[[ MATERIAL FOR THE TASK, beginning ]]

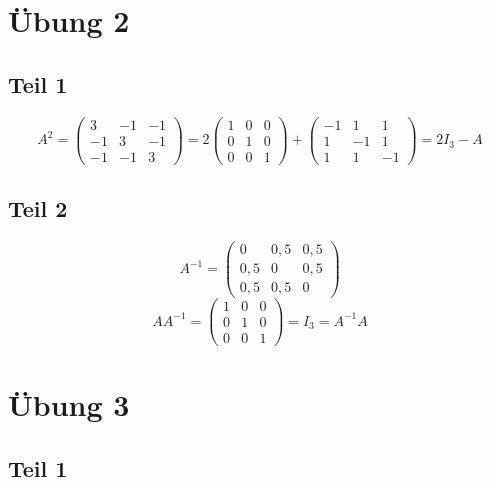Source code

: \documentclass[a4paper,10pt]{article}
\begin{document}
\section*{Übung 2}

\subsection*{Teil 1}

\begin{equation}
 A^2 = 
   \begin{pmatrix}
    3 & -1 & -1\\
    -1 & 3 & -1\\
    -1 & -1 & 3
   \end{pmatrix} = 
   2\begin{pmatrix}
    1 & 0 & 0\\
    0 & 1 & 0\\
    0 & 0 & 1
   \end{pmatrix} +
   \begin{pmatrix}
    -1 & 1 & 1\\
    1 & -1 & 1\\
    1 & 1 & -1
   \end{pmatrix} = 2I_3 - A
\end{equation}

\subsection*{Teil 2}

\begin{equation}
 A^{-1} =
   \begin{pmatrix}
    0 & 0,5 & 0,5\\
    0,5 & 0 & 0,5\\
    0,5 & 0,5 & 0
   \end{pmatrix}
\end{equation}
\begin{equation}
 AA^{-1} =
   \begin{pmatrix}
    1 & 0 & 0\\
    0 & 1 & 0\\
    0 & 0 & 1
   \end{pmatrix} = I_3 = A^{-1}A
\end{equation}

\section*{Übung 3}

\subsection*{Teil 1}
\end{document}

[[ MATERIAL FOR THE TASK, end ]]

#### PROBLEM TO WORK ON:
In the entries above, find each line with "pmatrix" and list it.

#### OUTPUT BELOW:
   \begin{pmatrix}
   \end{pmatrix} = 
   2\begin{pmatrix}
   \end{pmatrix} +
   \begin{pmatrix}
   \end{pmatrix} = 2I_3 - A
   \begin{pmatrix}
   \end{pmatrix}
   \begin{pmatrix}
   \end{pmatrix} = I_3 = A^{-1}A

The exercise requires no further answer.